Lower Back Pain/Reverse Hypers?

When I perform reverse hypers, I am getting a ripping pain in my back exactly above my butt crack below my spinal erectors (no other way to describe its location). When I have my legs fully extended (in line with my torso), and I start to lower my legs I start to feel the pain. I just changed my method on the reverse hypers to the swing method so I can handle more weight, but with even no weight I still feel the pain. I do not suffer from any pain on squats or deadlifts. If any of you guys may be able to tell me what this pain is, or whether it is anything I should be concerned with, pleas let me know!

Thank you,
B

BUMP

I get the exact same pain that you just described at the bottom of the squat position no matter how strict I am with my form. It is also at the top of my buttcrack and is quite unusual since it doesn’t feel like a traditional muscle strain. I have resorted to one-leg squats since they require less weight on my back and it seems to have helped some. Interestingly enough, I have been advised to and am performing reverse hypers as a rehabilitation exercise, but apparently that is the exercise that triggers the pain for you. I would also like to know exactly what this pain is.

I’m no expert but is it possible it’s scar tissue from an old injury? If you were tearing muscle,ligaments or tendons you’d know it and stop doing them altogether. If you have the means, see someone for ART or some other type of soft tissue work.

I’m no expert but is it possible it’s scar tissue from an old injury? If you were tearing muscle,ligaments or tendons you’d know it and stop doing them altogether. If you have the means, see someone for ART or some other type of soft tissue work.

Next time you do them, see if it helps not going as high as you’d like. I see people doing them and they come up fully, then keep going, arcing way, way back and crunching the lower vertabrae together. Probably you think you’re not doing this, but if the pain goes right away with the shorter range of motion than you probably are.

On another note, if the pain keeps up, try another exercise. Front levers (although humbling and unglamorous) will get your lower back strong very quickly and very safely.

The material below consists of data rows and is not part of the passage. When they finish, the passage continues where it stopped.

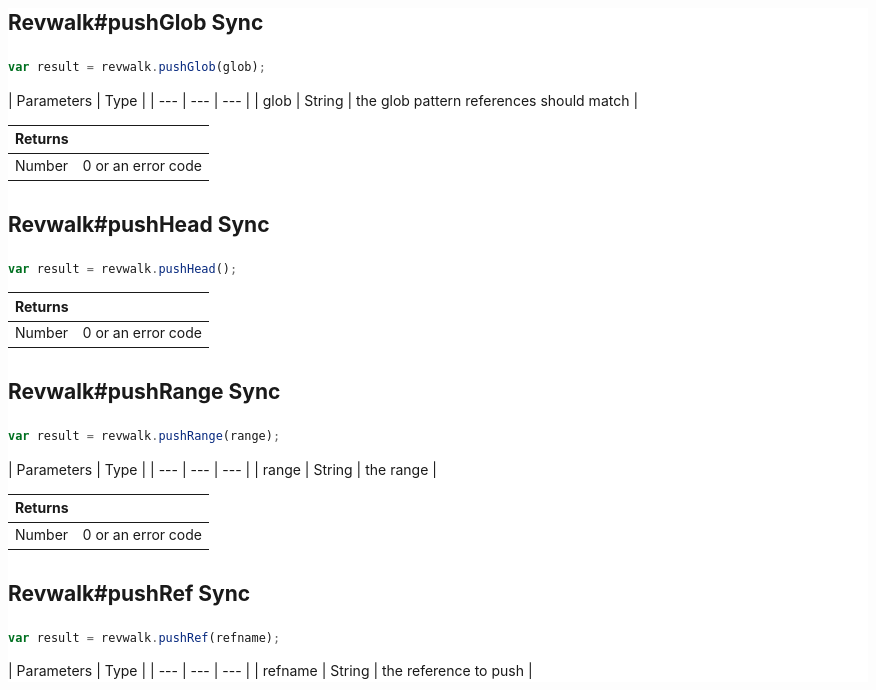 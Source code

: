 ## <a name="pushGlob"></a><span>Revwalk#</span>pushGlob <span class="tags"><span class="sync">Sync</span></span>

```js
var result = revwalk.pushGlob(glob);
```

| Parameters | Type |
| --- | --- | --- |
| glob | String | the glob pattern references should match |

| Returns |  |
| --- | --- |
| Number |  0 or an error code |

## <a name="pushHead"></a><span>Revwalk#</span>pushHead <span class="tags"><span class="sync">Sync</span></span>

```js
var result = revwalk.pushHead();
```

| Returns |  |
| --- | --- |
| Number |  0 or an error code |

## <a name="pushRange"></a><span>Revwalk#</span>pushRange <span class="tags"><span class="sync">Sync</span></span>

```js
var result = revwalk.pushRange(range);
```

| Parameters | Type |
| --- | --- | --- |
| range | String | the range |

| Returns |  |
| --- | --- |
| Number |  0 or an error code |

## <a name="pushRef"></a><span>Revwalk#</span>pushRef <span class="tags"><span class="sync">Sync</span></span>

```js
var result = revwalk.pushRef(refname);
```

| Parameters | Type |
| --- | --- | --- |
| refname | String | the reference to push |
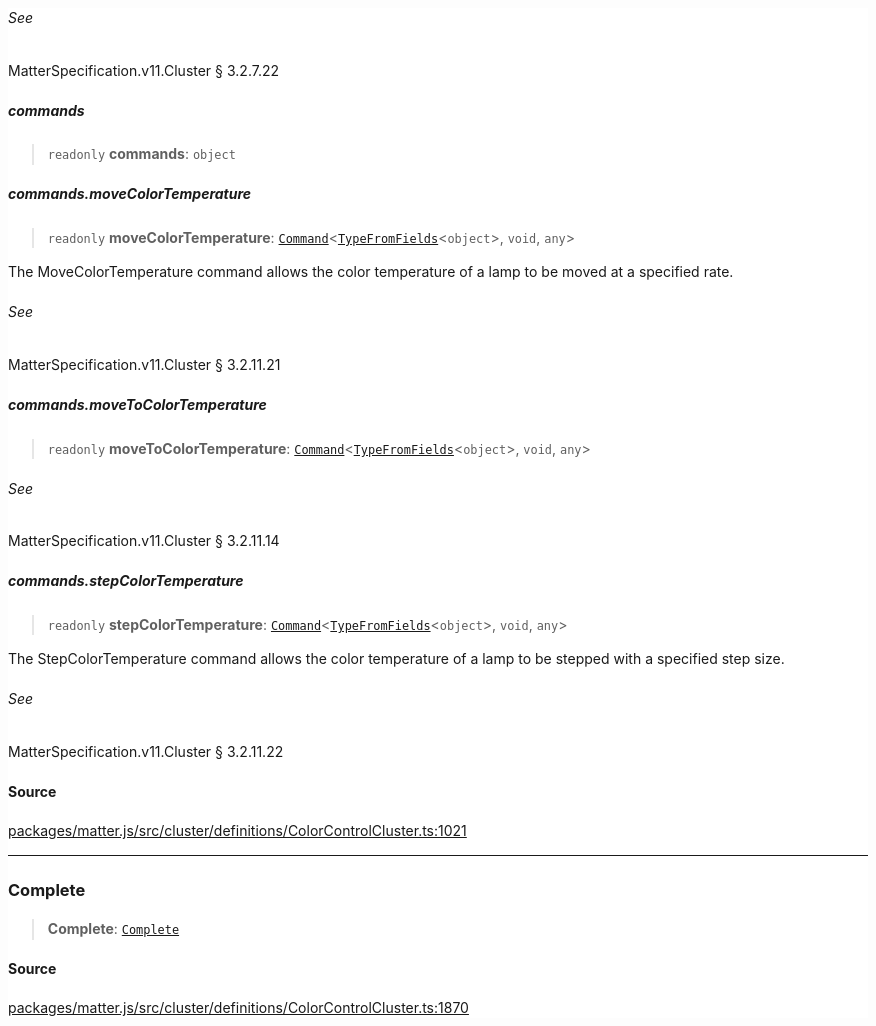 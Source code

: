 ###### See

MatterSpecification.v11.Cluster § 3.2.7.22

##### commands

> `readonly` **commands**: `object`

##### commands.moveColorTemperature

> `readonly` **moveColorTemperature**: [`Command`](../../interfaces/Command.md)\<[`TypeFromFields`](../../../../tlv/export/README.md#typefromfieldsf)\<`object`\>, `void`, `any`\>

The MoveColorTemperature command allows the color temperature of a lamp to be moved at a specified rate.

###### See

MatterSpecification.v11.Cluster § 3.2.11.21

##### commands.moveToColorTemperature

> `readonly` **moveToColorTemperature**: [`Command`](../../interfaces/Command.md)\<[`TypeFromFields`](../../../../tlv/export/README.md#typefromfieldsf)\<`object`\>, `void`, `any`\>

###### See

MatterSpecification.v11.Cluster § 3.2.11.14

##### commands.stepColorTemperature

> `readonly` **stepColorTemperature**: [`Command`](../../interfaces/Command.md)\<[`TypeFromFields`](../../../../tlv/export/README.md#typefromfieldsf)\<`object`\>, `void`, `any`\>

The StepColorTemperature command allows the color temperature of a lamp to be stepped with a specified
step size.

###### See

MatterSpecification.v11.Cluster § 3.2.11.22

#### Source

[packages/matter.js/src/cluster/definitions/ColorControlCluster.ts:1021](https://github.com/project-chip/matter.js/blob/7a8cbb56b87d4ccf34bec5a9a95ab40a1711324f/packages/matter.js/src/cluster/definitions/ColorControlCluster.ts#L1021)

***

### Complete

> **Complete**: [`Complete`](interfaces/Complete.md)

#### Source

[packages/matter.js/src/cluster/definitions/ColorControlCluster.ts:1870](https://github.com/project-chip/matter.js/blob/7a8cbb56b87d4ccf34bec5a9a95ab40a1711324f/packages/matter.js/src/cluster/definitions/ColorControlCluster.ts#L1870)
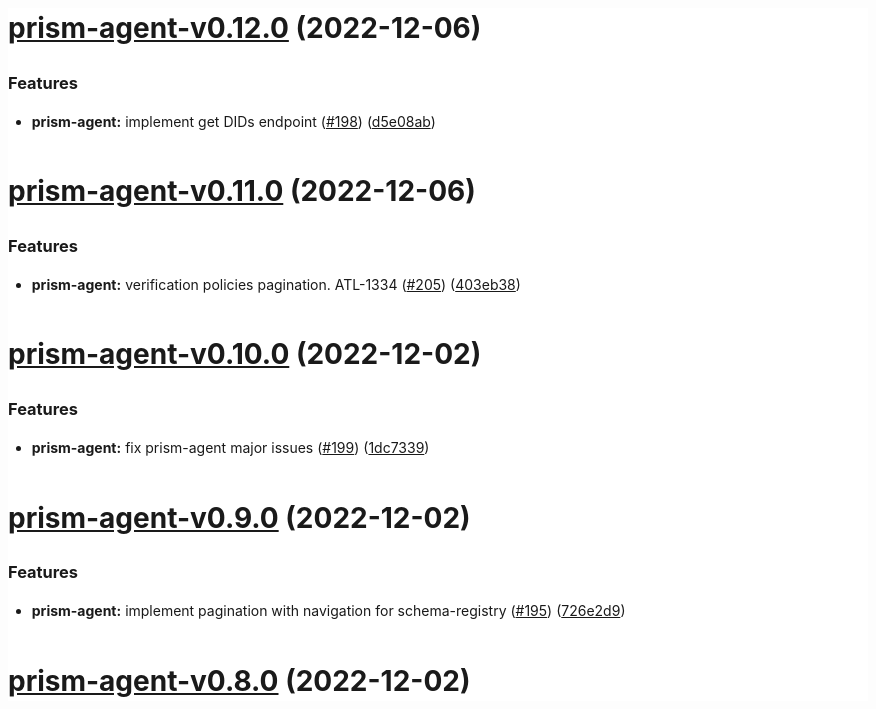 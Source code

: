 # [prism-agent-v0.12.0](https://github.com/input-output-hk/atala-prism-building-blocks/compare/prism-agent-v0.11.0...prism-agent-v0.12.0) (2022-12-06)


### Features

* **prism-agent:** implement get DIDs endpoint ([#198](https://github.com/input-output-hk/atala-prism-building-blocks/issues/198)) ([d5e08ab](https://github.com/input-output-hk/atala-prism-building-blocks/commit/d5e08ab16aa629805264a726c2cb9a5803226703))

# [prism-agent-v0.11.0](https://github.com/input-output-hk/atala-prism-building-blocks/compare/prism-agent-v0.10.0...prism-agent-v0.11.0) (2022-12-06)


### Features

* **prism-agent:** verification policies pagination. ATL-1334 ([#205](https://github.com/input-output-hk/atala-prism-building-blocks/issues/205)) ([403eb38](https://github.com/input-output-hk/atala-prism-building-blocks/commit/403eb3821daab718d97f0760ba2d71e065258665))

# [prism-agent-v0.10.0](https://github.com/input-output-hk/atala-prism-building-blocks/compare/prism-agent-v0.9.0...prism-agent-v0.10.0) (2022-12-02)


### Features

* **prism-agent:** fix prism-agent major issues ([#199](https://github.com/input-output-hk/atala-prism-building-blocks/issues/199)) ([1dc7339](https://github.com/input-output-hk/atala-prism-building-blocks/commit/1dc733909374ba31f4655003dafcf4479fddc70b))

# [prism-agent-v0.9.0](https://github.com/input-output-hk/atala-prism-building-blocks/compare/prism-agent-v0.8.0...prism-agent-v0.9.0) (2022-12-02)


### Features

* **prism-agent:** implement pagination with navigation for schema-registry ([#195](https://github.com/input-output-hk/atala-prism-building-blocks/issues/195)) ([726e2d9](https://github.com/input-output-hk/atala-prism-building-blocks/commit/726e2d95ae879867d0932d93ac51e75b177bcb6c))

# [prism-agent-v0.8.0](https://github.com/input-output-hk/atala-prism-building-blocks/compare/prism-agent-v0.7.0...prism-agent-v0.8.0) (2022-12-02)
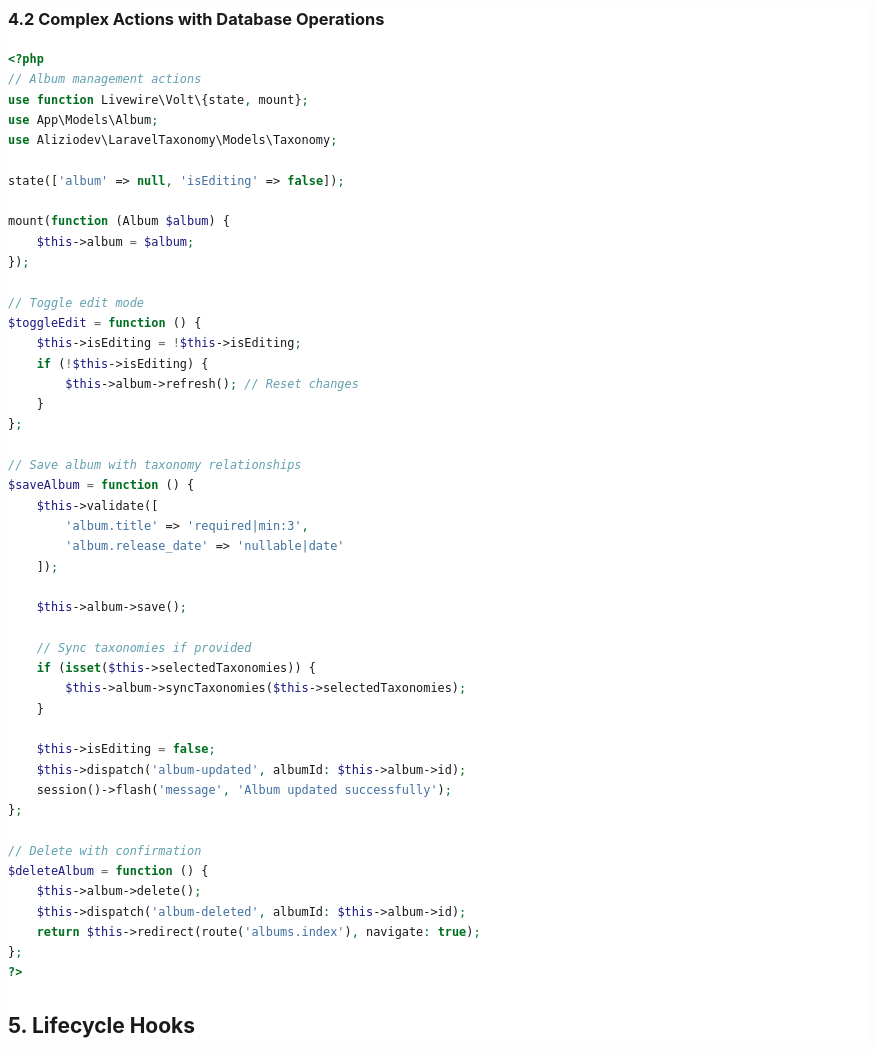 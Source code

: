### 4.2 Complex Actions with Database Operations

```php
<?php
// Album management actions
use function Livewire\Volt\{state, mount};
use App\Models\Album;
use Aliziodev\LaravelTaxonomy\Models\Taxonomy;

state(['album' => null, 'isEditing' => false]);

mount(function (Album $album) {
    $this->album = $album;
});

// Toggle edit mode
$toggleEdit = function () {
    $this->isEditing = !$this->isEditing;
    if (!$this->isEditing) {
        $this->album->refresh(); // Reset changes
    }
};

// Save album with taxonomy relationships
$saveAlbum = function () {
    $this->validate([
        'album.title' => 'required|min:3',
        'album.release_date' => 'nullable|date'
    ]);

    $this->album->save();

    // Sync taxonomies if provided
    if (isset($this->selectedTaxonomies)) {
        $this->album->syncTaxonomies($this->selectedTaxonomies);
    }

    $this->isEditing = false;
    $this->dispatch('album-updated', albumId: $this->album->id);
    session()->flash('message', 'Album updated successfully');
};

// Delete with confirmation
$deleteAlbum = function () {
    $this->album->delete();
    $this->dispatch('album-deleted', albumId: $this->album->id);
    return $this->redirect(route('albums.index'), navigate: true);
};
?>
```

## 5. Lifecycle Hooks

I get this when I squat and deadlift heavy, a few weeks ago I pulled a previous pr dl and felt like I tweaked my back doing it. I think the only thing you can do is wait for it to heal.

[quote]Redbones27 wrote:
Next time you do them, see if it helps not going as high as you’d like. I see people doing them and they come up fully, then keep going, arcing way, way back and crunching the lower vertabrae together. Probably you think you’re not doing this, but if the pain goes right away with the shorter range of motion than you probably are.
[/quote]
I agree, experiment with the range of motion. I have spine problems from base of skull to ass. Have to keep legs really tight together or sciatica starts down right leg and use middle of range of motion or neck spasms and get dull, kicked in the back pain in lumbar/sacral area.

If the swing method is a dynamic, accelerated movement, don’t do it. This is for 100% fit and healthy trainees. You are injured. Every movement near the injury should be slow and controlled.